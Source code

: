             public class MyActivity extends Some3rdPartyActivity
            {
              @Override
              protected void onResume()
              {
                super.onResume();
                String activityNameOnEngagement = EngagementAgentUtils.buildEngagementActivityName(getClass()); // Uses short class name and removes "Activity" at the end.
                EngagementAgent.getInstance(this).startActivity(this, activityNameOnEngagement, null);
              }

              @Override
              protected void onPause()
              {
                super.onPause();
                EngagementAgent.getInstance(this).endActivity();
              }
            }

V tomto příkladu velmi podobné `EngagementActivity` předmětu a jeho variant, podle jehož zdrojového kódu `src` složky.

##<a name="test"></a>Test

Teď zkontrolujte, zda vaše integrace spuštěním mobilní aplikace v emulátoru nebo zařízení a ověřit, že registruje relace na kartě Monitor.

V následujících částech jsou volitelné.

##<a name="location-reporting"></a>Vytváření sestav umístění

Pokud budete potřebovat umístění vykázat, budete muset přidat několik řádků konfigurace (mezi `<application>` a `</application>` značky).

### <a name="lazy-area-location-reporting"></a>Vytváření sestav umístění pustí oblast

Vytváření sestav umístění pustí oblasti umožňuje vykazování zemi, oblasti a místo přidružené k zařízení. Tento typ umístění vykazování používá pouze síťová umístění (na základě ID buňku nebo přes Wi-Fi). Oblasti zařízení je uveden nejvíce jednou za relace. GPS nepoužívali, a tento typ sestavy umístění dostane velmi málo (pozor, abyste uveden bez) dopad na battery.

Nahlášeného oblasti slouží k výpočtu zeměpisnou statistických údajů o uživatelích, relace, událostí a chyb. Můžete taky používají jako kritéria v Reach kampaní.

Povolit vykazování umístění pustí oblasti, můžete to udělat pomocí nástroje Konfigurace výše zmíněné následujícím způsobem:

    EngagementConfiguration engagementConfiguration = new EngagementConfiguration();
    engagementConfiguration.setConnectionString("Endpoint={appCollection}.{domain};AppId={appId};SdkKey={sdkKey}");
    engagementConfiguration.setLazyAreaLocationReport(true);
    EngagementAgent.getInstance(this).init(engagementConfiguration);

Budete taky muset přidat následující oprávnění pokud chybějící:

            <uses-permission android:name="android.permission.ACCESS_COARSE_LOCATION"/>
★ ★ ★ ★ ★ ★ ★
- _What the task asks_:
Everything from the first line of the listing above through the line holding "at the end." must be retyped exactly; nothing else belongs in the reply.

- _Answer to this problem_:
Source code

:             public class MyActivity extends Some3rdPartyActivity
            {
              @Override
              protected void onResume()
              {
                super.onResume();
                String activityNameOnEngagement = EngagementAgentUtils.buildEngagementActivityName(getClass()); // Uses short class name and removes "Activity" at the end.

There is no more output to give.